TERMS
AND CONDITIONS
1. GENERAL
In these Conditions, ‘the Company’ means Metal Aspects
Limited and ‘the Customer’ means any Person, Firm or
Company who places an order on Metal Aspects Limited for the supply
of goods, services or a combination of these.
All Contracts
for the supply of goods/services by the Company will be subject
to the following Conditions. Any Conditions of the Customer which
are inconsistent with the Conditions are treated as unacceptable
to the Company unless confirmed in writing by the Company.
2. QUOTATIONS
Quotations given by the Company are open for acceptance within 30
days from date of offer and are withdrawn at the expiry of such
period. The Company reserves the right at any time to refuse any
order.
3. DELIVERY
Delivery will be to the address stated on the quotation.
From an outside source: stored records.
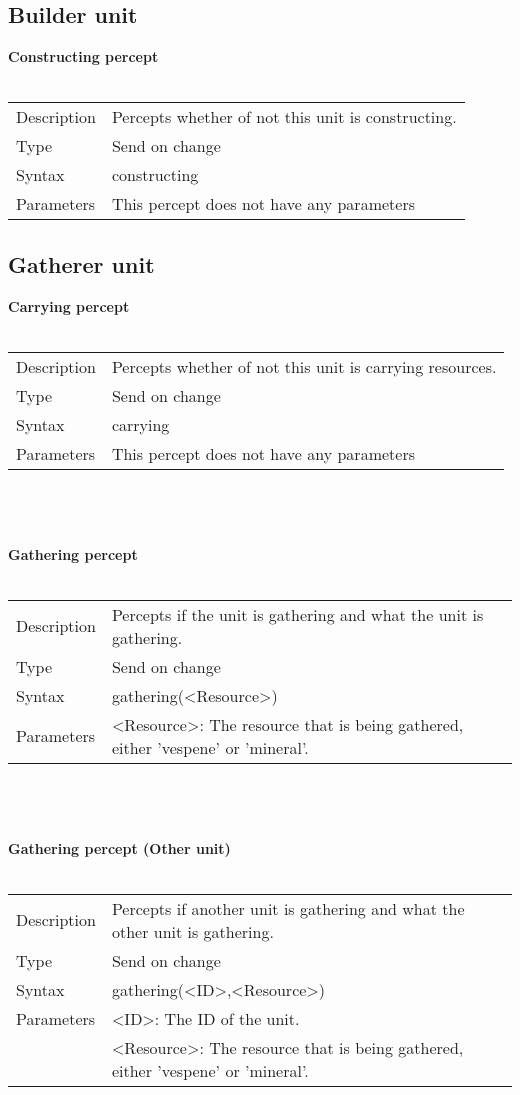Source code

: \documentclass[english,11pt]{report}
\begin{document}
\subsection{Builder unit}
\textbf{Constructing percept}\\
\\
\begin{tabularx}{\textwidth}{lX}
 Description & Percepts whether of not this unit is constructing. \\
 Type & Send on change \\
 Syntax & constructing \\
 Parameters &   This percept does not have any parameters
\end{tabularx}

\subsection{Gatherer unit}
\textbf{Carrying percept}\\
\\
\begin{tabularx}{\textwidth}{lX}
 Description & Percepts whether of not this unit is carrying resources. \\
 Type & Send on change \\
 Syntax & carrying \\
 Parameters &   This percept does not have any parameters
\end{tabularx}\\
\\
\\
\textbf{Gathering percept}\\
\\
\begin{tabularx}{\textwidth}{lX}
 Description & Percepts if the unit is gathering and what the unit is gathering. \\
 Type & Send on change \\
 Syntax & gathering(<Resource>) \\
 Parameters &   <Resource>: The resource that is being gathered, either 'vespene' or 'mineral'.
\end{tabularx}\\
\\
\\
\textbf{Gathering percept (Other unit)}\\
\\
\begin{tabularx}{\textwidth}{lX}
 Description & Percepts if another unit is gathering and what the other unit is gathering. \\
 Type & Send on change \\
 Syntax & gathering(<ID>,<Resource>) \\
 Parameters &   <ID>: The ID of the unit.\\
            &   <Resource>: The resource that is being gathered, either 'vespene' or 'mineral'.
\end{tabularx}\\
\end{document}
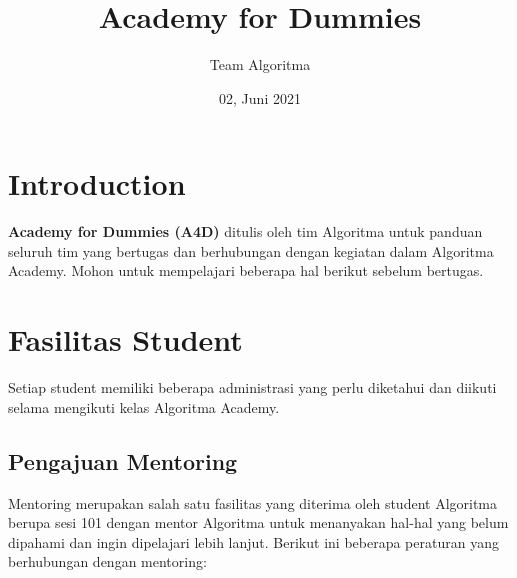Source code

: \documentclass[
]{book}
\title{Academy for Dummies}
\author{Team Algoritma}
\date{02, Juni 2021}
\begin{document}
\maketitle

{
\setcounter{tocdepth}{1}
\tableofcontents
}
\hypertarget{introduction}{%
\chapter{Introduction}\label{introduction}}

\textbf{Academy for Dummies (A4D)} ditulis oleh tim Algoritma untuk panduan seluruh tim yang bertugas dan berhubungan dengan kegiatan dalam Algoritma Academy. Mohon untuk mempelajari beberapa hal berikut sebelum bertugas.

\hypertarget{fasilitas-student}{%
\chapter{Fasilitas Student}\label{fasilitas-student}}

Setiap student memiliki beberapa administrasi yang perlu diketahui dan diikuti selama mengikuti kelas Algoritma Academy.

\hypertarget{pengajuan-mentoring}{%
\section{Pengajuan Mentoring}\label{pengajuan-mentoring}}

Mentoring merupakan salah satu fasilitas yang diterima oleh student Algoritma berupa sesi 101 dengan mentor Algoritma untuk menanyakan hal-hal yang belum dipahami dan ingin dipelajari lebih lanjut. Berikut ini beberapa peraturan yang berhubungan dengan mentoring:
\end{document}
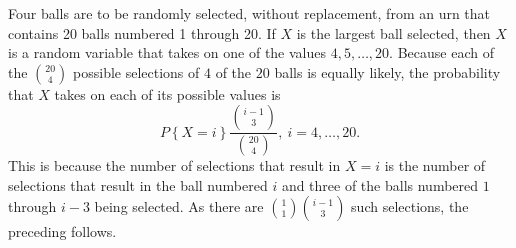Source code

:\begin{changebar}
    \begin{example}
        Four balls are to be randomly selected, without replacement, from an urn that contains 20 balls numbered 1 through 20. If $X$ is the largest ball selected, then $X$ is a random variable that takes on one of the values $4, 5, \dots, 20$. Because each of the $\displaystyle \binom{20}{4}$ possible selections of $4$ of the $20$ balls is equally likely, the probability that $X$ takes on each of its possible values is \[
            P\left\{ X = i \right\}\frac{\binom{i - 1}{3}}{\binom{20}{4}},\: i = 4, \dots, 20.    
        \] This is because the number of selections that result in $X = i$ is the number of selections that result in the ball numbered $i$ and three of the balls numbered $1$ through $i - 3$ being selected. As there are $\displaystyle \binom{1}{1}\binom{i - 1}{3}$ such selections, the preceding follows.
    \end{example}
\end{changebar}

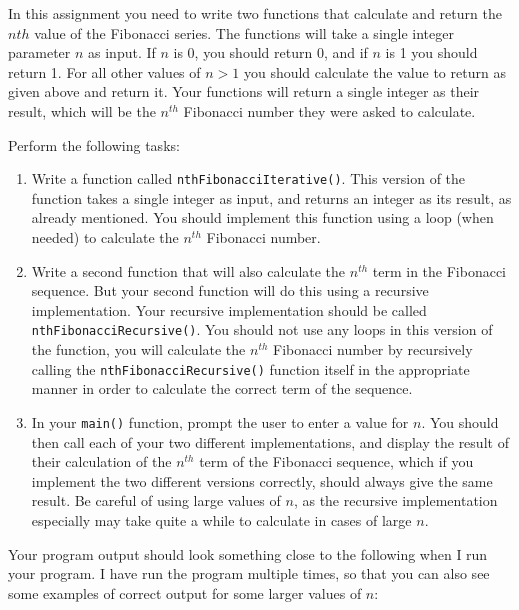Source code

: \documentclass[11pt]{article}
\begin{document}
In this assignment you need to write two functions that calculate
and return the $nth$ value of the Fibonacci series.  The functions
will take a single integer parameter $n$ as input.  If $n$ is 0, you
should return 0, and if $n$ is 1 you should return 1.  For all other
values of $n>1$ you should calculate the value to return as given
above and return it.  Your functions will return a single integer
as their result, which will be the $n^{th}$ Fibonacci number they
were asked to calculate.

Perform the following tasks:

\begin{enumerate}
\item Write a function called \verb~nthFibonacciIterative()~.  This version of
   the function takes a single integer as input, and returns an
   integer as its result, as already mentioned.  You should implement
   this function using a loop (when needed) to calculate the $n^{th}$
   Fibonacci number.
\item Write a second function that will also calculate the $n^{th}$ term
   in the Fibonacci sequence.  But your second function will do this
   using a recursive implementation.  Your recursive implementation
   should be called \verb~nthFibonacciRecursive()~.  You should not use any
   loops in this version of the function, you will calculate the
   $n^{th}$ Fibonacci number by recursively calling the
   \verb~nthFibonacciRecursive()~ function itself in the appropriate manner
   in order to calculate the correct term of the sequence.
\item In your \verb~main()~ function, prompt the user to enter a value for $n$.
   You should then call each of your two different implementations, and
   display the result of their calculation of the $n^{th}$ term of the
   Fibonacci sequence, which if you implement the two different versions
   correctly, should always give the same result.  Be careful of using
   large values of $n$, as the recursive implementation especially may
   take quite a while to calculate in cases of large $n$.
\end{enumerate}

Your program output should look something close to the following when I
run your program.  I have run the program multiple times, so that you
can also see some examples of correct output for some larger values
of $n$:
\end{document}
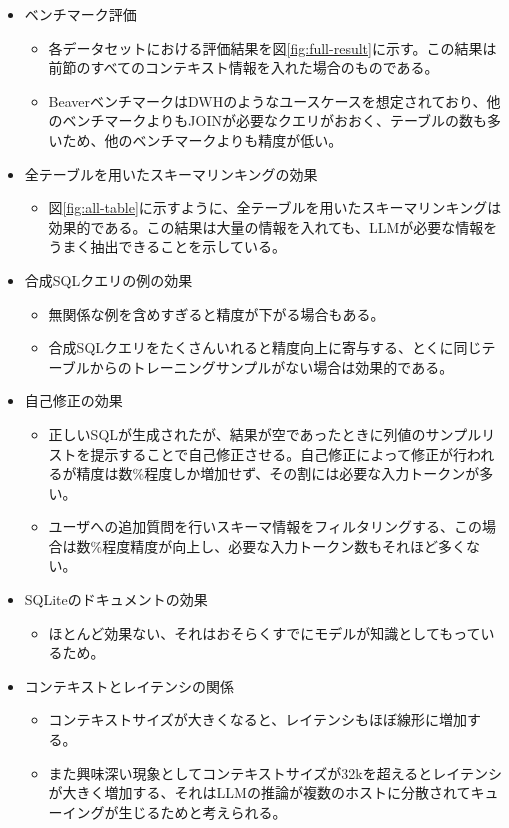 \documentclass[dvipdfmx,uplatex]{jsarticle}
\theoremstyle{remark}
\newenvironment{experiment}[1]{
    \begin{tcolorbox}[
        colframe=violet,
        colback=violet!10!white,
        colbacktitle=violet!40!white,
        coltitle=black,
        fonttitle=\bfseries,
        title={#1}
    ]
}{
    \end{tcolorbox}
}
\begin{document}
\begin{experiment}{実験結果}
\begin{itemize}
    \item ベンチマーク評価
    \begin{itemize}
        \item 各データセットにおける評価結果を図\ref{fig:full-result}に示す。この結果は前節のすべてのコンテキスト情報を入れた場合のものである。
        \item BeaverベンチマークはDWHのようなユースケースを想定されており、他のベンチマークよりもJOINが必要なクエリがおおく、テーブルの数も多いため、他のベンチマークよりも精度が低い。
    \end{itemize}
    \item 全テーブルを用いたスキーマリンキングの効果
    \begin{itemize}
        \item 図\ref{fig:all-table}に示すように、全テーブルを用いたスキーマリンキングは効果的である。この結果は大量の情報を入れても、LLMが必要な情報をうまく抽出できることを示している。
    \end{itemize}
    \item 合成SQLクエリの例の効果
    \begin{itemize}
        \item 無関係な例を含めすぎると精度が下がる場合もある。
        \item 合成SQLクエリをたくさんいれると精度向上に寄与する、とくに同じテーブルからのトレーニングサンプルがない場合は効果的である。
    \end{itemize}
    \item 自己修正の効果
    \begin{itemize}
        \item 正しいSQLが生成されたが、結果が空であったときに列値のサンプルリストを提示することで自己修正させる。自己修正によって修正が行われるが精度は数\%程度しか増加せず、その割には必要な入力トークンが多い。
        \item ユーザへの追加質問を行いスキーマ情報をフィルタリングする、この場合は数\%程度精度が向上し、必要な入力トークン数もそれほど多くない。
    \end{itemize}
    \item SQLiteのドキュメントの効果
    \begin{itemize}
        \item ほとんど効果ない、それはおそらくすでにモデルが知識としてもっているため。
    \end{itemize}
    \item コンテキストとレイテンシの関係
    \begin{itemize}
        \item コンテキストサイズが大きくなると、レイテンシもほぼ線形に増加する。
        \item また興味深い現象としてコンテキストサイズが32kを超えるとレイテンシが大きく増加する、それはLLMの推論が複数のホストに分散されてキューイングが生じるためと考えられる。
    \end{itemize}
\end{itemize}
\end{experiment}
\end{document}
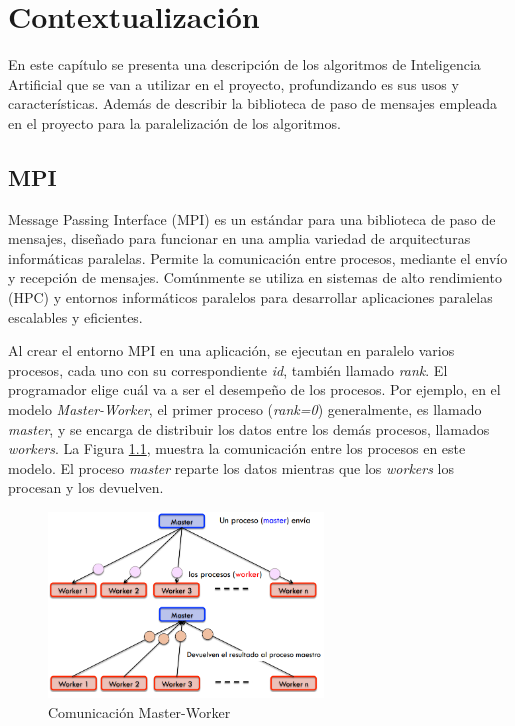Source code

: \chapter{Contextualización}
\label{cap:c2_context}



	En este capítulo se presenta una descripción de los algoritmos de Inteligencia Artificial que se van a utilizar en el proyecto, profundizando es sus usos y características. Además de describir la biblioteca de paso de mensajes empleada en el proyecto para la paralelización de los algoritmos.
	

\section{MPI}

	Message Passing Interface\cite{barker2015message}  (MPI) es un estándar para una biblioteca de paso de mensajes, diseñado para funcionar en una amplia variedad de arquitecturas informáticas paralelas. Permite la comunicación entre procesos, mediante el envío y recepción de mensajes. Comúnmente se utiliza en sistemas de alto rendimiento\cite{stone1990high} (HPC) y entornos informáticos paralelos para desarrollar aplicaciones paralelas escalables y eficientes.
	
	
	Al crear el entorno MPI en una aplicación, se ejecutan en paralelo varios procesos, cada uno con su correspondiente \textit{id}, también llamado \textit{rank}. El programador elige cuál va a ser el desempeño de los procesos. Por ejemplo, en el modelo \textit{Master-Worker}, el primer proceso (\textit{rank=0}) generalmente, es llamado \textit{master}, y se encarga de distribuir los datos entre los demás procesos, llamados \textit{workers}. La Figura \ref{fig:comunicacion_mw}, muestra la comunicación entre los procesos en este modelo. El proceso \textit{master} reparte los datos mientras que los \textit{workers} los procesan y los devuelven.


	\begin{figure}[!h]
		\centering
		\includegraphics[width=0.65\textwidth]{images/chapter_2/mpi_1}
		\caption{Comunicación Master-Worker}
		\label{fig:comunicacion_mw}
	\end{figure}

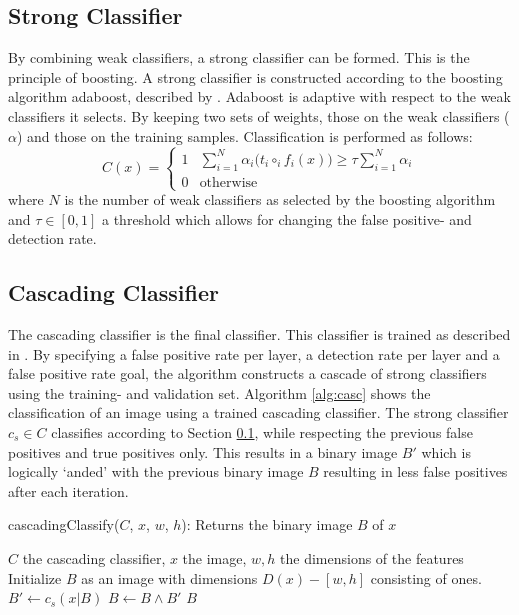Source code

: \documentclass[a4paper,11pt]{article}
\begin{document}
\subsection{Strong Classifier} \label{sec:strong}
By combining weak classifiers, a strong classifier can be formed. This is the
principle of boosting.  A strong classifier is constructed according to the
boosting algorithm adaboost, described by \cite{viola}. Adaboost is adaptive
with respect to the weak classifiers it selects. By keeping two sets of
weights, those on the weak classifiers ($\alpha$) and those on the training
samples. Classification is performed as follows:
\begin{displaymath}
C(x) = 
	\left\{ \begin{array}{ll}
		1 & \sum^N_{i=1} \alpha_i \big(t_i \circ_i f_i(x)\big) \ge \tau \sum^N_{i=1}\alpha_i \\
		0 & \textrm{otherwise}
	\end{array} \right.
\end{displaymath}
where $N$ is the number of weak classifiers as selected by the boosting
algorithm and $\tau \in [0,1]$ a threshold which allows for changing the false
positive- and detection rate.

\subsection{Cascading Classifier} \label{sec:casc}
The cascading classifier is the final classifier. This classifier is trained as
described in \cite{viola}. By specifying a false positive rate per layer, a
detection rate per layer and a false positive rate goal, the algorithm
constructs a cascade of strong classifiers using the training- and validation
set.  Algorithm \ref{alg:casc} shows the classification of an image using a
trained cascading classifier. The strong classifier $c_s \in C$ classifies
according to Section \ref{sec:strong}, while respecting the previous false
positives and true positives only. This results in a binary image $B'$ which is
logically `anded' with the previous binary image $B$ resulting in less false
positives after each iteration.
\begin{algorithm}[!htb]
	\caption{cascadingClassify($C$, $x$, $w$, $h$): Returns the binary image $B$ of $x$}
	\begin{algorithmic}[1]
	\REQUIRE $C$ the cascading classifier, $x$ the image, $w,h$ the dimensions of the features
	\medskip
	\STATE Initialize $B$ as an image with dimensions $D(x) - [w,h]$ consisting of ones.
		\STATE $B' \leftarrow c_s(x|B)$
		\STATE $B \leftarrow B \land B'$
	\ENDFOR
	\RETURN $B$
	\end{algorithmic}
\label{alg:casc}
\end{algorithm}
\end{document}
All delivery
dates mentioned in any quotation or acceptance form or elsewhere
are approximate only and not of any contractual effect. The Company
shall not be under any liability to the Customer in respect of any
delay in delivery howsoever arising. In the event of total failure
to deliver any goods/services the liability of the Company shall
be limited to the value of such goods referred to or as otherwise
specified in the contract.
4. LOSSES, DAMAGE
AND FAULTS
The Company must be notified within seven days of any losses, damage
or faults with the goods or services in order that these can be
properly evaluated and if appropriate rectified.
5. PRICES AND
PAYMENT
All invoices are strictly net of VAT at the standard rate and unless
otherwise agreed are due for payment immediately after delivery
and installation of goods.
The Company
reserves the right to charge interest at the rate of 1.5% per month
on overdue accounts without prejudice to its rights of recovery
of goods.
6. PASSING OF
PROPERTY
The risk in the goods passes on delivery and, where applicable,
installation, but beneficial ownership of the goods supplied shall
remain with the Company until full payment has been received.
In the case
of non-payment by the customer the Company reserves the right to
repossess such goods provided they can clearly be identified. The
Company shall not be liable for any costs incurred by the customer
as a result of repossession action taken.
7. SEVERABILITY
In the event that any of these conditions or any part thereof shall
be determined invalid, unlawful or unenforceable to any extent,
such condition or part thereof shall be severed from the remainder
of these conditions which shall continue to be valid to the fullest
extent permitted by law.
8. APPLICABLE
LAW
The terms of any Contract to which these conditions relate shall
in all respects be governed by the Laws of England and be subject
to jurisdiction of the English Courts.